Start of RECORD EXCERPTS

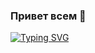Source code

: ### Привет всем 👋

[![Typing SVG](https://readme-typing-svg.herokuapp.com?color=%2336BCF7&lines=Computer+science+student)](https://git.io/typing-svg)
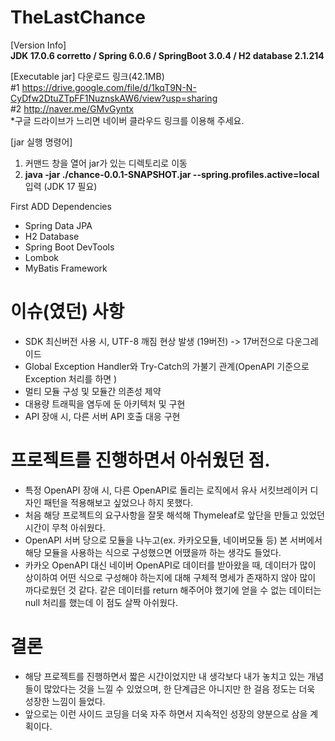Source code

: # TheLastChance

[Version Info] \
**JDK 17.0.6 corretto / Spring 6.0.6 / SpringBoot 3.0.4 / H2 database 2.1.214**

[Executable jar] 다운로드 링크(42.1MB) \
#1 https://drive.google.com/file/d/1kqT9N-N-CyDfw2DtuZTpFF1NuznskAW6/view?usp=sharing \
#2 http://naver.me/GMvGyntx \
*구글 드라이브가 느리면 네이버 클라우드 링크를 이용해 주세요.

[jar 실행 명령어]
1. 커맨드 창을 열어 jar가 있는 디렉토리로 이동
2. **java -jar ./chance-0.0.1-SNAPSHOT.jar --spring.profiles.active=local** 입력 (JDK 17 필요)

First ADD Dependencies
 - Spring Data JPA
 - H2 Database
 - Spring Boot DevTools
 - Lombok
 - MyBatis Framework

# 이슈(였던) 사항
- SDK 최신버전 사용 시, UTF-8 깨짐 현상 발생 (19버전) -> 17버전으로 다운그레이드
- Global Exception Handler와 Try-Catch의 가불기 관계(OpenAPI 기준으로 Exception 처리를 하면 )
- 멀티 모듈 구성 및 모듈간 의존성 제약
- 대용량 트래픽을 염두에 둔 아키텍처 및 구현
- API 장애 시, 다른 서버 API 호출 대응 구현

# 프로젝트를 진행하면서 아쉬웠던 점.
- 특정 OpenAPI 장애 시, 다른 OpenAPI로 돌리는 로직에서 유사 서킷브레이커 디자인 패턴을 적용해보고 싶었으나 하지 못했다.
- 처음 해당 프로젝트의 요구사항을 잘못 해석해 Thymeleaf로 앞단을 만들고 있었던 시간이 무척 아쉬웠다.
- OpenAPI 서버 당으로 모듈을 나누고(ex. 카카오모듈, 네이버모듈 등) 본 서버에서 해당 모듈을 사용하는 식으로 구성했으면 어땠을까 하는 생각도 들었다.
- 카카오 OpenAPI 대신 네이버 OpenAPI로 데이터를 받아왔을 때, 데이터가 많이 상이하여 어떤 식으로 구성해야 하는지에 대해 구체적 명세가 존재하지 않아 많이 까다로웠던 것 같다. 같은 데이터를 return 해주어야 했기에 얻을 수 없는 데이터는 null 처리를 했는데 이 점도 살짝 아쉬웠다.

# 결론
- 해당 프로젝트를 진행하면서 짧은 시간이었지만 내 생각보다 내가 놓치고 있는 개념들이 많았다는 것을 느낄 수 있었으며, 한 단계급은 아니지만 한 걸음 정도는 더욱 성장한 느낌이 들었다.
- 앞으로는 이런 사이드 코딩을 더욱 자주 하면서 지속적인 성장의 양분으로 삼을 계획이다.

End of RECORD EXCERPTS

PROBLEM STATEMENT
Write out, exactly as given, the line containing "H2 database 2.1.214**" and every line after it to the end of the records. Include nothing else.

RESPONSE BOX
**JDK 17.0.6 corretto / Spring 6.0.6 / SpringBoot 3.0.4 / H2 database 2.1.214**

[Executable jar] 다운로드 링크(42.1MB) \
#1 https://drive.google.com/file/d/1kqT9N-N-CyDfw2DtuZTpFF1NuznskAW6/view?usp=sharing \
#2 http://naver.me/GMvGyntx \
*구글 드라이브가 느리면 네이버 클라우드 링크를 이용해 주세요.

[jar 실행 명령어]
1. 커맨드 창을 열어 jar가 있는 디렉토리로 이동
2. **java -jar ./chance-0.0.1-SNAPSHOT.jar --spring.profiles.active=local** 입력 (JDK 17 필요)

First ADD Dependencies
 - Spring Data JPA
 - H2 Database
 - Spring Boot DevTools
 - Lombok
 - MyBatis Framework

# 이슈(였던) 사항
- SDK 최신버전 사용 시, UTF-8 깨짐 현상 발생 (19버전) -> 17버전으로 다운그레이드
- Global Exception Handler와 Try-Catch의 가불기 관계(OpenAPI 기준으로 Exception 처리를 하면 )
- 멀티 모듈 구성 및 모듈간 의존성 제약
- 대용량 트래픽을 염두에 둔 아키텍처 및 구현
- API 장애 시, 다른 서버 API 호출 대응 구현

# 프로젝트를 진행하면서 아쉬웠던 점.
- 특정 OpenAPI 장애 시, 다른 OpenAPI로 돌리는 로직에서 유사 서킷브레이커 디자인 패턴을 적용해보고 싶었으나 하지 못했다.
- 처음 해당 프로젝트의 요구사항을 잘못 해석해 Thymeleaf로 앞단을 만들고 있었던 시간이 무척 아쉬웠다.
- OpenAPI 서버 당으로 모듈을 나누고(ex. 카카오모듈, 네이버모듈 등) 본 서버에서 해당 모듈을 사용하는 식으로 구성했으면 어땠을까 하는 생각도 들었다.
- 카카오 OpenAPI 대신 네이버 OpenAPI로 데이터를 받아왔을 때, 데이터가 많이 상이하여 어떤 식으로 구성해야 하는지에 대해 구체적 명세가 존재하지 않아 많이 까다로웠던 것 같다. 같은 데이터를 return 해주어야 했기에 얻을 수 없는 데이터는 null 처리를 했는데 이 점도 살짝 아쉬웠다.

# 결론
- 해당 프로젝트를 진행하면서 짧은 시간이었지만 내 생각보다 내가 놓치고 있는 개념들이 많았다는 것을 느낄 수 있었으며, 한 단계급은 아니지만 한 걸음 정도는 더욱 성장한 느낌이 들었다.
- 앞으로는 이런 사이드 코딩을 더욱 자주 하면서 지속적인 성장의 양분으로 삼을 계획이다.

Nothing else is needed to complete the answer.